__Directions for this task__: The string "webp" appears in some lines of the entries that follow; copy each such line.

Material for the task Start Marker

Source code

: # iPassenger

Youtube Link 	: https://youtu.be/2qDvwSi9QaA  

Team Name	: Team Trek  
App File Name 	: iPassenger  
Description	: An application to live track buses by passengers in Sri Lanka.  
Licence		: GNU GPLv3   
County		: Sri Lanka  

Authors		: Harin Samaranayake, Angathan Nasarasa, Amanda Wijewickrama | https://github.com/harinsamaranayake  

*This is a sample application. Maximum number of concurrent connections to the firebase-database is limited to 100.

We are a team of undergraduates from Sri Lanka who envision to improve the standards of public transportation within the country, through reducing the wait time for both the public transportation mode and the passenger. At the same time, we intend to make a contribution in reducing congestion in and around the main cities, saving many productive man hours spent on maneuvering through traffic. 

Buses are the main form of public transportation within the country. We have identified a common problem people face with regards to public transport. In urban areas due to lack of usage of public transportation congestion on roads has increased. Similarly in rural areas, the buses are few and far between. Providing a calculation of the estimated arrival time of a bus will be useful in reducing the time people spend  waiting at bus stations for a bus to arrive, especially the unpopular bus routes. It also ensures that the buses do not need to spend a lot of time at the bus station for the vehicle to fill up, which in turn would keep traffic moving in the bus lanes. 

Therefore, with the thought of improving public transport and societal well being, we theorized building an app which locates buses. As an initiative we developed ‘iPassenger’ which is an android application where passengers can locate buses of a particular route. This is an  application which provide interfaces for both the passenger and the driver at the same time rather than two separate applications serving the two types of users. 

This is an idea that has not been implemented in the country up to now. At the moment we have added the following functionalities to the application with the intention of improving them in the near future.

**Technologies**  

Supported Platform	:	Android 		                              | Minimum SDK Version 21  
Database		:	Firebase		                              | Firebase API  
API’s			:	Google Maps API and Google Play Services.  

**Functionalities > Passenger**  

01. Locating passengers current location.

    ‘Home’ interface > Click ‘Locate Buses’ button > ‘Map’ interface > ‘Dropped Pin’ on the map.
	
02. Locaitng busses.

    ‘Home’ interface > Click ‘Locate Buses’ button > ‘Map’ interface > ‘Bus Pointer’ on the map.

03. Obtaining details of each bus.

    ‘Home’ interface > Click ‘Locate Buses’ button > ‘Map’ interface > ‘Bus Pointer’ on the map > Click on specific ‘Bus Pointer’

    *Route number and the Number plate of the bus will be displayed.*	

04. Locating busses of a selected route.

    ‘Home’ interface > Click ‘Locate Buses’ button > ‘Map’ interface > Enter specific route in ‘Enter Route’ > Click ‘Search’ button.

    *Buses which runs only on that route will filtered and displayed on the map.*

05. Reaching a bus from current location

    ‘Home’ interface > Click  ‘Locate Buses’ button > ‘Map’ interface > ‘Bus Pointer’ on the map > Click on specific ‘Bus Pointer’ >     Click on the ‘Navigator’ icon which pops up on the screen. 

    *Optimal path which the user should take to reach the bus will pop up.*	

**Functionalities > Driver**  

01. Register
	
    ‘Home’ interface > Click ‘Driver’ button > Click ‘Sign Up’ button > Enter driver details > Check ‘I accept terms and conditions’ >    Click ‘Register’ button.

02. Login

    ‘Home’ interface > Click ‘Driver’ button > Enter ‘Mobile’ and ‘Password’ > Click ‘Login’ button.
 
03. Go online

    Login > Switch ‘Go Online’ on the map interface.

Material for the task End Marker
Material for the task Start Marker

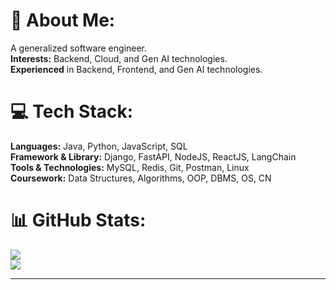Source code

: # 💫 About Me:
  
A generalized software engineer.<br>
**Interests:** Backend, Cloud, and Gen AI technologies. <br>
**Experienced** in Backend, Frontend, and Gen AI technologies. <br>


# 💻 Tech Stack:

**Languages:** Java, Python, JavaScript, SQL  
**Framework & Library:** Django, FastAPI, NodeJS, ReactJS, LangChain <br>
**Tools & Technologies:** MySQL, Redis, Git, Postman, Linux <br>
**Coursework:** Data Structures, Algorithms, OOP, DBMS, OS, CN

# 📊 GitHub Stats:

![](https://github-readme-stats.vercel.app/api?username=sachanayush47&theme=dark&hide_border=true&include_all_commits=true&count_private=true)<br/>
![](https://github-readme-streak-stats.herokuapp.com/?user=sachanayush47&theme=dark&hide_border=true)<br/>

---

Material for the task End Marker
Material for the task Start Marker

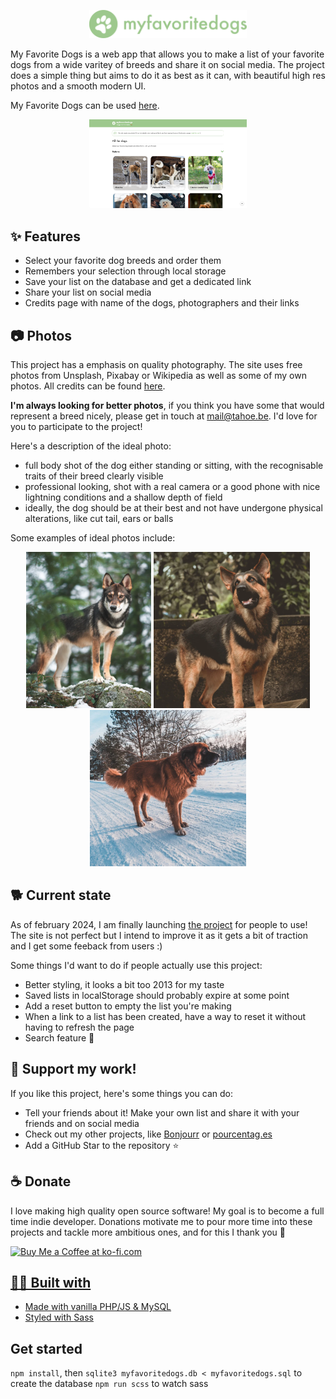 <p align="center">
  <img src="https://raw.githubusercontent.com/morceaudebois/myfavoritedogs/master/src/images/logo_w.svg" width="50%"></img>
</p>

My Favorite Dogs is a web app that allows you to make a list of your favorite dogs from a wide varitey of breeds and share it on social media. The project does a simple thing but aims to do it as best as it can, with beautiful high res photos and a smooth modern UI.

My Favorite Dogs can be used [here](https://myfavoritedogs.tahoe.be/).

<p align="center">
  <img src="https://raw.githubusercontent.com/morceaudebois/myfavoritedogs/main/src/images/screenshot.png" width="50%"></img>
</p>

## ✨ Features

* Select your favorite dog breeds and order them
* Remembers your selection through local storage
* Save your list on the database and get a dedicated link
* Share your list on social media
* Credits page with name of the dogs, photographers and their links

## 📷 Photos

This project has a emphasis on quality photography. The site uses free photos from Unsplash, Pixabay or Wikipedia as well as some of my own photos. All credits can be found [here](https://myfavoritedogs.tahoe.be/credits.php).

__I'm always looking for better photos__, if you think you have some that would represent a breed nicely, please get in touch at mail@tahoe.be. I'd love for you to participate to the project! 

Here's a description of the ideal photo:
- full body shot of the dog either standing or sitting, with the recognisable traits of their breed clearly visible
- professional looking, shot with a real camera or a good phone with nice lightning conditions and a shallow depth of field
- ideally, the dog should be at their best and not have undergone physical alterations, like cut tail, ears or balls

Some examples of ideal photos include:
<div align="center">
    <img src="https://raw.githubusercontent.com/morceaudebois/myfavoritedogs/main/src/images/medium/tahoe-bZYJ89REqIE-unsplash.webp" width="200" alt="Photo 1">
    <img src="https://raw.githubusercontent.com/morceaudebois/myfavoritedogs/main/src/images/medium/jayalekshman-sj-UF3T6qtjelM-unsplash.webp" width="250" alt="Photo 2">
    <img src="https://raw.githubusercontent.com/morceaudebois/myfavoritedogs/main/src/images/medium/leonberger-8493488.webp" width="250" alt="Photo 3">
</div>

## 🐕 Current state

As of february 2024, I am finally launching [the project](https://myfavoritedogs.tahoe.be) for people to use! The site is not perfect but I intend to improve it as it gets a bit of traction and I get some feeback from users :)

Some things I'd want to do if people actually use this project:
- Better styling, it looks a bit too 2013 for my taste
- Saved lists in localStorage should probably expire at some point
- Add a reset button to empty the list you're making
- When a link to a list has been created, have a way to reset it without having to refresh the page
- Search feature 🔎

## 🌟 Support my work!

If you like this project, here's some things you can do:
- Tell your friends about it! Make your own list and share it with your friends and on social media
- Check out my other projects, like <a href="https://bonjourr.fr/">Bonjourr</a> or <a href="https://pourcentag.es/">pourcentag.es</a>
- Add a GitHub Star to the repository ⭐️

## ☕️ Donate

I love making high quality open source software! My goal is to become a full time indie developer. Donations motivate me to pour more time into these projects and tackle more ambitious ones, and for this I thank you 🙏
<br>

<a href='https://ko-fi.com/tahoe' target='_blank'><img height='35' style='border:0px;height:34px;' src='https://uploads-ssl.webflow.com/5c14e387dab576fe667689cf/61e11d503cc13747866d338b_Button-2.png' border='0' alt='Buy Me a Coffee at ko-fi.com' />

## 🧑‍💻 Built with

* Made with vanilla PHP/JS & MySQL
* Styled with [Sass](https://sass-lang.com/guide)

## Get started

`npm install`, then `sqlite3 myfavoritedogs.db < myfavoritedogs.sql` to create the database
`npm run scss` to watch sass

Material for the task End Marker

__Exercise response__:
    <img src="https://raw.githubusercontent.com/morceaudebois/myfavoritedogs/main/src/images/medium/tahoe-bZYJ89REqIE-unsplash.webp" width="200" alt="Photo 1">
    <img src="https://raw.githubusercontent.com/morceaudebois/myfavoritedogs/main/src/images/medium/jayalekshman-sj-UF3T6qtjelM-unsplash.webp" width="250" alt="Photo 2">
    <img src="https://raw.githubusercontent.com/morceaudebois/myfavoritedogs/main/src/images/medium/leonberger-8493488.webp" width="250" alt="Photo 3">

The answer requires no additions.